National Congress of the First Nations Peoples director, the eminent Brian Butler said, “Jenny Macklin is insignificant in Aboriginal Affairs.”
Minister Macklin and Prime Minister Gillard made errors of judgment, for Prime Minister Gillard a fatal one – they do not acknowledge they lost the confidence of the Australian people and in Prime Minister Gillard's predicament she did not acknowledge she lost the confidence of her colleagues as had Prime Minister Rudd in 2010.
Julia Gillard had been a good Deputy Leader, earthy and strong but lost her way as a Prime Minister. She spoke well on industrial relations and education and was not fettered. Indeed she was trusted. Gillard and Rudd had made a great team and had inspired the nation – The Stolen Generations Apology touched the hearts of many Aboriginal peoples, gave pride to the nation and united the nation. For two years they delivered much and promised much more, but when they began to increasingly move away from the moral authority they promised the Australian nation during their 2007 election campaign they began to unravel. They demonised Asylum Seekers instead of welcoming them and instead of doing more for them, they supported the Intervention no less than what Prime Minister John Howard did, they messed up by their dividing and blowing away the opportunity to add to the sovereign wealth of the nation – they should have stuck together in chasing down the moderate super profits resources tax. The Australian nation who had trusted them till that time began to realise it could not trust them.

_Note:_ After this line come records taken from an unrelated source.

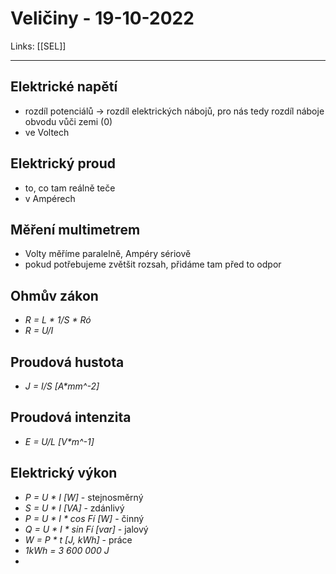 # Veličiny - 19-10-2022
Links: [[SEL]]

---
## Elektrické napětí
- rozdíl potenciálů -> rozdíl elektrických nábojů, pro nás tedy rozdíl náboje obvodu vůči zemi (0)
- ve Voltech
## Elektrický proud
- to, co tam reálně teče
- v Ampérech
## Měření multimetrem
- Volty měříme paralelně, Ampéry sériově
- pokud potřebujeme zvětšit rozsah, přidáme tam před to odpor
## Ohmův zákon
- *R = L * 1/S * Ró*
- *R = U/I*
## Proudová hustota
- *J = I/S \[A\*mm^-2\]*
## Proudová intenzita
- *E = U/L \[V\*m^-1\]*
## Elektrický výkon
- *P = U \* I \[W\]* - stejnosměrný
- *S = U \* I \[VA\]* - zdánlivý
- *P = U \* I \* cos Fí \[W\]* - činný
- *Q = U \* I \* sin Fí \[var\]* - jalový
- *W = P \* t \[J, kWh\]* - práce
- *1kWh = 3 600 000 J*
-  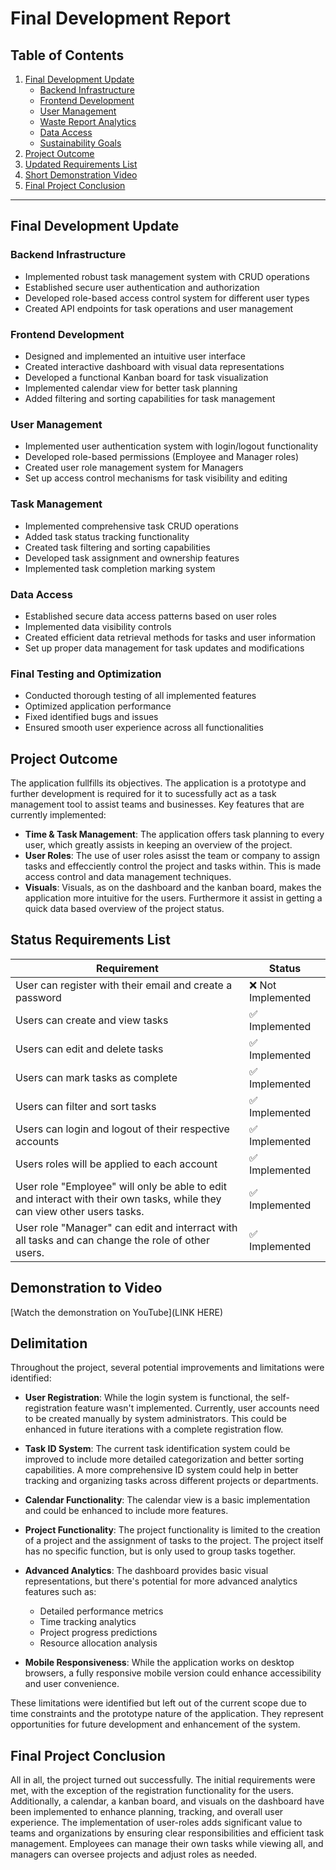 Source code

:# Final Development Report

## Table of Contents
1. [Final Development Update](#final-development-update)
   - [Backend Infrastructure](#backend-infrastructure)
   - [Frontend Development](#frontend-development)
   - [User Management](#user-management)
   - [Waste Report Analytics](#waste-report-analytics)
   - [Data Access](#data-access)
   - [Sustainability Goals](#sustainability-goals)
2. [Project Outcome](#project-outcome)
3. [Updated Requirements List](#status-requirements-list)
4. [Short Demonstration Video](#demonstration-video)
5. [Final Project Conclusion](#final-project-conclusion)



---

## Final Development Update

### Backend Infrastructure
- Implemented robust task management system with CRUD operations
- Established secure user authentication and authorization
- Developed role-based access control system for different user types
- Created API endpoints for task operations and user management

### Frontend Development
- Designed and implemented an intuitive user interface
- Created interactive dashboard with visual data representations
- Developed a functional Kanban board for task visualization
- Implemented calendar view for better task planning
- Added filtering and sorting capabilities for task management

### User Management
- Implemented user authentication system with login/logout functionality
- Developed role-based permissions (Employee and Manager roles)
- Created user role management system for Managers
- Set up access control mechanisms for task visibility and editing

### Task Management
- Implemented comprehensive task CRUD operations
- Added task status tracking functionality
- Created task filtering and sorting capabilities
- Developed task assignment and ownership features
- Implemented task completion marking system

### Data Access
- Established secure data access patterns based on user roles
- Implemented data visibility controls
- Created efficient data retrieval methods for tasks and user information
- Set up proper data management for task updates and modifications

### Final Testing and Optimization
- Conducted thorough testing of all implemented features
- Optimized application performance
- Fixed identified bugs and issues
- Ensured smooth user experience across all functionalities

## Project Outcome
The application fullfills its objectives. The application is a prototype and further development is required for it to sucessfully act as a task management tool to assist teams and businesses. Key features that are currently implemented:
- **Time & Task Management**: The application offers task planning to every user, which greatly assists in keeping an overview of the project.
- **User Roles**: The use of user roles asisst the team or company to assign tasks and effecciently control the project and tasks within. This is made access control and data management techniques.
- **Visuals**: Visuals, as on the dashboard and the kanban board, makes the application more intuitive for the users. Furthermore it assist in getting a quick data based overview of the project status.


## Status Requirements List


| Requirement                                               | Status        |
|-----------------------------------------------------------|---------------|
| User can register with their email and create a password| ❌ Not Implemented|
| Users can create and view tasks                         | ✅ Implemented |
| Users can edit and delete tasks                         | ✅ Implemented |
| Users can mark tasks as complete                        | ✅ Implemented |
| Users can filter and sort tasks                         | ✅ Implemented |
| Users can login and logout of their respective accounts | ✅ Implemented |
| Users roles will be applied to each account             | ✅ Implemented |
| User role "Employee" will only be able to edit and interact with their own tasks, while they can view other users tasks. | ✅ Implemented |
| User role "Manager" can edit and interract with all tasks and can change the role of other users. | ✅ Implemented |

## Demonstration to Video
[Watch the demonstration on YouTube](LINK HERE)

## Delimitation
Throughout the project, several potential improvements and limitations were identified:

- **User Registration**: While the login system is functional, the self-registration feature wasn't implemented. Currently, user accounts need to be created manually by system administrators. This could be enhanced in future iterations with a complete registration flow.

- **Task ID System**: The current task identification system could be improved to include more detailed categorization and better sorting capabilities. A more comprehensive ID system could help in better tracking and organizing tasks across different projects or departments.

- **Calendar Functionality**: The calendar view is a basic implementation and could be enhanced to include more features.

- **Project Functionality**: The project functionality is limited to the creation of a project and the assignment of tasks to the project. The project itself has no specific function, but is only used to group tasks together.

- **Advanced Analytics**: The dashboard provides basic visual representations, but there's potential for more advanced analytics features such as:
  - Detailed performance metrics
  - Time tracking analytics
  - Project progress predictions
  - Resource allocation analysis

- **Mobile Responsiveness**: While the application works on desktop browsers, a fully responsive mobile version could enhance accessibility and user convenience.

These limitations were identified but left out of the current scope due to time constraints and the prototype nature of the application. They represent opportunities for future development and enhancement of the system.

## Final Project Conclusion
All in all, the project turned out successfully. The initial requirements were met, with the exception of the registration functionality for the users. Additionally, a calendar, a kanban board, and visuals on the dashboard have been implemented to enhance planning, tracking, and overall user experience.
The implementation of user-roles adds significant value to teams and organizations by ensuring clear responsibilities and efficient task management. Employees can manage their own tasks while viewing all, and managers can oversee projects and adjust roles as needed.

Prime Minister Gillard spent the first stretch of her tenure as Prime Minister trying to stick to the truth in terms of the public interest, but the uphill battle to be believed floundered on January 26, 2012 when she deceived every single Australian about who orchestrated the Lobby restaurant incident. Mr Hodges did not go rogue – the Office of the Prime Minister orchestrated the incident, an incident that went wildly out of control and consequently diminished her before the Australian people. Much spiralled out-of-control since that fateful day.
Prime Minister Gillard's legacy will indeed include that she broke new ground as the first female Prime Minister and that she culturally shifted many out-dated attitudes, chased down the sexism which indeed like racism does languish but has taken a good beating thanks to Prime Minister Gillard.
The writer of this article, Gerry Georgatos, co-editor of The Stringer was at last year's 40th Aboriginal Tent Embassy as a reporter for The National Indigenous Times. He was present at the Lobby Restaurant incident on January 26. He broke the story nationally that parliamentary staffer Tony Hodges did not act alone. He implicated the Office of the Prime Minister and the Prime Minister and called for an apology from the Prime Minister to Aboriginal Tent Embassy.
Gerry Georgatos' insiders let him know that Kevin Rudd had the numbers to successfully change for the Prime Minister's role and that he had the support of Bill Shorten. Before the leadership ballot Gerry Georgatos said Rudd would win the ballot over Gillard 56-46. The actual result was 57-45, close enough.